If you really, really want it, and you know exactly what you are doing (or you don't care anymore), then calculating force constants at every step is the brute-force method, i.e.
opt(calcall). I do not recommend this, it is very, very wasteful. There are intermediate options to do these things, so study the manual for more.
I always recommend using redundant coordinates. Often enough the default is good enough. In rare cases they won't. The evil ones are near 0 or 180° angles, sometimes rings, cages, strongly delocalised parts of the molecule, long bonds, dispersive interactions, etc., the list is long. You can build your own redundant coordinates and that might help in those cases.
If you are not yet doing it, you should switch to generalised internal coordinates (requires G16):
geom=GIC. If you need examples, browse on Chemistry.SE.
If you really, really want to add more brute to your force, you can try optimising in cartesian coordinates. Note that you will not take advantage of many features of the Berny algorithm, you'll introduce more constraints, and you will need more cycles. (For a well-behaved molecule I'd add about 25% to be safe, but that is again as subjective as it gets.)
If you are still convinced that what you are looking for exists, you can try a different algorithm. I have never used it, but I heard about people using it.
The final failure
In most cases, if you get the L9999 error and it cannot easily be fixed (and I would include increasing the grid here), there is a deep-lying issue. You should check whether other methods produce sensible results. If your optimisations with very tight criteria succeed at BP86, PBE, TPSS, B3LYP, PBE0, TPSSh, etc., but not on M06-2X, then the problem might be that the Minnesota functional doesn't describe your system well enough. (I've only picked that because of the example. B3LYP is much more likely to fail producing sensible results. Statistically speaking.)

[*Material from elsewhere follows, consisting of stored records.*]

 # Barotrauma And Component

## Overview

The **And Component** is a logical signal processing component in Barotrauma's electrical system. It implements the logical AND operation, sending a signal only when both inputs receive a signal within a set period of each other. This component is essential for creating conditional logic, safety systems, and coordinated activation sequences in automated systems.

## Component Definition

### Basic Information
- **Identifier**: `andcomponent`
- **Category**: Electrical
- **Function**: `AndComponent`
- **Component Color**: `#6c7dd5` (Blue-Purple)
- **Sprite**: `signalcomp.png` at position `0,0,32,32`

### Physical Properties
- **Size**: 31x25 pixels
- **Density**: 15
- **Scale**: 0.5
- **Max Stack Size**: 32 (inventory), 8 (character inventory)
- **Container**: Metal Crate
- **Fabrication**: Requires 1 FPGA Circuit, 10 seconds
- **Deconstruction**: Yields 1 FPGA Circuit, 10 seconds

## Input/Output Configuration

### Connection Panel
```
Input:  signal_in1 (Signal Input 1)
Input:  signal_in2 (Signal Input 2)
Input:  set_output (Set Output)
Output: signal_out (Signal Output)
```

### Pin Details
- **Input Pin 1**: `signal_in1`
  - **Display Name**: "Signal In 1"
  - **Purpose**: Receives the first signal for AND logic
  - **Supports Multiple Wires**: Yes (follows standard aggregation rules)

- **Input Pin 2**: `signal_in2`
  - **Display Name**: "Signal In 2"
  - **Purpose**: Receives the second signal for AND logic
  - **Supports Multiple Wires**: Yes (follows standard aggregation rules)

The usual way to go about that is to look for benchmarks studies in that field. Many things have been done already and you don't have to reinvent the wheel. (If only I could remember some of the quality review articles. I'm sure [or at least hopeful] someone will comment them below.)
The post-final Hoorah!
There are alternative programs to Gaussian. It might not be a terrible idea to cross-validate.